- What the exercise asks
Pick out each line of the records in which the word "pinyinscope" appears.

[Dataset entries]
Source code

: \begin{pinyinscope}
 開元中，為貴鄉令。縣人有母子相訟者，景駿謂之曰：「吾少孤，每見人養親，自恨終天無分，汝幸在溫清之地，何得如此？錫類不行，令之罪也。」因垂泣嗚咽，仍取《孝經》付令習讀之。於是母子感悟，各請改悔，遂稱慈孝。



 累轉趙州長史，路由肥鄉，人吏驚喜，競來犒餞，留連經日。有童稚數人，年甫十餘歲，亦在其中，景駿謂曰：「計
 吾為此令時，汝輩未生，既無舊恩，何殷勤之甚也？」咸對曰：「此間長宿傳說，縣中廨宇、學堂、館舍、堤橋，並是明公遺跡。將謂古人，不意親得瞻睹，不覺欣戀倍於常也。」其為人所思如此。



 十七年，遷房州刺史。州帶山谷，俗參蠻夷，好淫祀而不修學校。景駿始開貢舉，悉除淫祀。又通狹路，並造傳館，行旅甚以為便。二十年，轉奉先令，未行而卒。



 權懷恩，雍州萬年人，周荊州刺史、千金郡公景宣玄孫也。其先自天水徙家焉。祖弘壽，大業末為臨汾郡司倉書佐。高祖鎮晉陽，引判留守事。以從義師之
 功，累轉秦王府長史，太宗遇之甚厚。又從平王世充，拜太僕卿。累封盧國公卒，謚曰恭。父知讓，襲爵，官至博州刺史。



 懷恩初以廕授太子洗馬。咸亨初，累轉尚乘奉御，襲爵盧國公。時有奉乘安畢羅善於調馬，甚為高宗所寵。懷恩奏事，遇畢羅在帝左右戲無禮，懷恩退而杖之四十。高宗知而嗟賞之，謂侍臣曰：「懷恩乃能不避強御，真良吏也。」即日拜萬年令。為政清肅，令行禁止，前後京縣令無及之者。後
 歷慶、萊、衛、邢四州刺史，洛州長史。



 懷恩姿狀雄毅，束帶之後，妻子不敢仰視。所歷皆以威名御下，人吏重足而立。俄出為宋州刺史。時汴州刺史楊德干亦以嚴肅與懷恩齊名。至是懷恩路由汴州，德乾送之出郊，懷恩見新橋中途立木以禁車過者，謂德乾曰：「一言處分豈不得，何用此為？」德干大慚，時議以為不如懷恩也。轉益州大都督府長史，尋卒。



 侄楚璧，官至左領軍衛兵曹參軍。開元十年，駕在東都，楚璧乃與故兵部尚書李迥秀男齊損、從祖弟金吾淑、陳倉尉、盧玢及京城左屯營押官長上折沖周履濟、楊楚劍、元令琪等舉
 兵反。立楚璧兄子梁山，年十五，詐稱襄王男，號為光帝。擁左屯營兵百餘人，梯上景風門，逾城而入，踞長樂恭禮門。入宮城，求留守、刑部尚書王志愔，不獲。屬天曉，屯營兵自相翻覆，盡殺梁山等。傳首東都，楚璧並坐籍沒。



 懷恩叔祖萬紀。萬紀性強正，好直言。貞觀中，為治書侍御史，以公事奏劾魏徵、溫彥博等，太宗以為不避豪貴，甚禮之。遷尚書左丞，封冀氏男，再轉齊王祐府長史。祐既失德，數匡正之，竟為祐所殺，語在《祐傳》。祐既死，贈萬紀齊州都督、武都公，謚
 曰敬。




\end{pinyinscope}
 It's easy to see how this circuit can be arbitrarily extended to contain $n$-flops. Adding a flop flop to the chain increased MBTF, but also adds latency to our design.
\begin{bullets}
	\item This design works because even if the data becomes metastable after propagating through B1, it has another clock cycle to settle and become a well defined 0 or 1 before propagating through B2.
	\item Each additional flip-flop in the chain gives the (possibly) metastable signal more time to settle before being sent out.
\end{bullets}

- Exercise solution
: \begin{pinyinscope}
\end{pinyinscope}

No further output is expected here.